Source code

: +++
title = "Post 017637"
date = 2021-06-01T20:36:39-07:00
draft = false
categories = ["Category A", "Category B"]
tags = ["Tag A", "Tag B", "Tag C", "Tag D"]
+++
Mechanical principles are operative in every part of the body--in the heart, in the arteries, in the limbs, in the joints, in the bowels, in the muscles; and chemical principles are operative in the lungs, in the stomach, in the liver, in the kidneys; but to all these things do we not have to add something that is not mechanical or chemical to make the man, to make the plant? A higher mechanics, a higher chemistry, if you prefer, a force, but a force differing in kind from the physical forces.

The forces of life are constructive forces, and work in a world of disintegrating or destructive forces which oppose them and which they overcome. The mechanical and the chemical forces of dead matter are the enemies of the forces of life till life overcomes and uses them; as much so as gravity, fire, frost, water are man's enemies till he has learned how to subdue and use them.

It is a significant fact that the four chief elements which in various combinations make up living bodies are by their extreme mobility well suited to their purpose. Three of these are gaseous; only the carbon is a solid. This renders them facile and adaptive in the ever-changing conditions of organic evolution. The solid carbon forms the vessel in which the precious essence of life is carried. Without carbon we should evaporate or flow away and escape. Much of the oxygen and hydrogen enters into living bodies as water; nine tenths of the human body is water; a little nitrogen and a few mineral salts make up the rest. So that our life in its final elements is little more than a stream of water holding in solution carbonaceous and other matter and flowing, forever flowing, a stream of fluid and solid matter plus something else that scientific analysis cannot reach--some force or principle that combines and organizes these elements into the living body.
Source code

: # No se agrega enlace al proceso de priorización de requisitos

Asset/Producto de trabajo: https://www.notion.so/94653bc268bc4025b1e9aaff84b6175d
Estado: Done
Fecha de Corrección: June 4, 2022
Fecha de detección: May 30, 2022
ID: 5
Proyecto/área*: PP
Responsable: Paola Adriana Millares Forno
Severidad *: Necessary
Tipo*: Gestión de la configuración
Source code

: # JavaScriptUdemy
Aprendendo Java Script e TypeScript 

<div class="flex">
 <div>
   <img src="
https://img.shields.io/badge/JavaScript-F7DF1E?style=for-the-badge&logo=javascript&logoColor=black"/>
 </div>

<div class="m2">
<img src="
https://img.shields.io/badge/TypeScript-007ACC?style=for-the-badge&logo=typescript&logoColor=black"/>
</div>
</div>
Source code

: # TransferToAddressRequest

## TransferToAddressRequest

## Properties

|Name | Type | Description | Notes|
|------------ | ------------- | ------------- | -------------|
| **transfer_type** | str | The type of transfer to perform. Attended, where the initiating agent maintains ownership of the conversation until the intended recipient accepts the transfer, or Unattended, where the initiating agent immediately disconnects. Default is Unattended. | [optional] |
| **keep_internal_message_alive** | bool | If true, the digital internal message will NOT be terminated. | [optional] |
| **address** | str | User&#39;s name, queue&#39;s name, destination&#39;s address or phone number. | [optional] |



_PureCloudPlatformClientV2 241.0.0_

####

> _Required work_:
Display every line of the listing that contains the string "logoColor".

> _Expected answer_:
https://img.shields.io/badge/JavaScript-F7DF1E?style=for-the-badge&logo=javascript&logoColor=black"/>
https://img.shields.io/badge/TypeScript-007ACC?style=for-the-badge&logo=typescript&logoColor=black"/>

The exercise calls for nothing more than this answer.